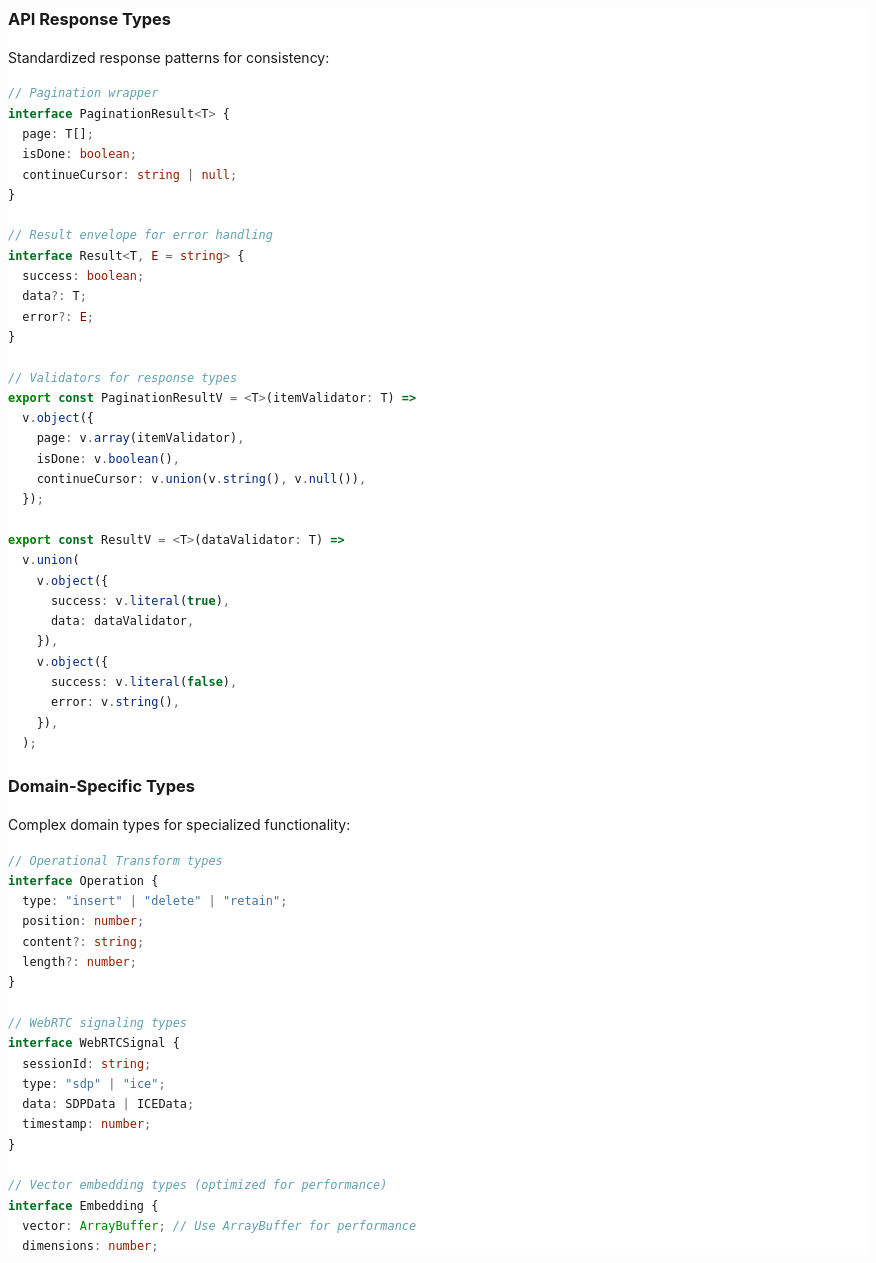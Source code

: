 ### API Response Types

Standardized response patterns for consistency:

```typescript
// Pagination wrapper
interface PaginationResult<T> {
  page: T[];
  isDone: boolean;
  continueCursor: string | null;
}

// Result envelope for error handling
interface Result<T, E = string> {
  success: boolean;
  data?: T;
  error?: E;
}

// Validators for response types
export const PaginationResultV = <T>(itemValidator: T) =>
  v.object({
    page: v.array(itemValidator),
    isDone: v.boolean(),
    continueCursor: v.union(v.string(), v.null()),
  });

export const ResultV = <T>(dataValidator: T) =>
  v.union(
    v.object({
      success: v.literal(true),
      data: dataValidator,
    }),
    v.object({
      success: v.literal(false),
      error: v.string(),
    }),
  );
```

### Domain-Specific Types

Complex domain types for specialized functionality:

```typescript
// Operational Transform types
interface Operation {
  type: "insert" | "delete" | "retain";
  position: number;
  content?: string;
  length?: number;
}

// WebRTC signaling types
interface WebRTCSignal {
  sessionId: string;
  type: "sdp" | "ice";
  data: SDPData | ICEData;
  timestamp: number;
}

// Vector embedding types (optimized for performance)
interface Embedding {
  vector: ArrayBuffer; // Use ArrayBuffer for performance
  dimensions: number;
```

PROBLEM TO SOLVE>
Images in the records should not be copied. Repeat all the rest exactly.

EXPECTED OUTPUT>
Source code

: ### API Response Types

Standardized response patterns for consistency:

```typescript
// Pagination wrapper
interface PaginationResult<T> {
  page: T[];
  isDone: boolean;
  continueCursor: string | null;
}

// Result envelope for error handling
interface Result<T, E = string> {
  success: boolean;
  data?: T;
  error?: E;
}

// Validators for response types
export const PaginationResultV = <T>(itemValidator: T) =>
  v.object({
    page: v.array(itemValidator),
    isDone: v.boolean(),
    continueCursor: v.union(v.string(), v.null()),
  });

export const ResultV = <T>(dataValidator: T) =>
  v.union(
    v.object({
      success: v.literal(true),
      data: dataValidator,
    }),
    v.object({
      success: v.literal(false),
      error: v.string(),
    }),
  );
```

### Domain-Specific Types

Complex domain types for specialized functionality:

```typescript
// Operational Transform types
interface Operation {
  type: "insert" | "delete" | "retain";
  position: number;
  content?: string;
  length?: number;
}

// WebRTC signaling types
interface WebRTCSignal {
  sessionId: string;
  type: "sdp" | "ice";
  data: SDPData | ICEData;
  timestamp: number;
}

// Vector embedding types (optimized for performance)
interface Embedding {
  vector: ArrayBuffer; // Use ArrayBuffer for performance
  dimensions: number;
```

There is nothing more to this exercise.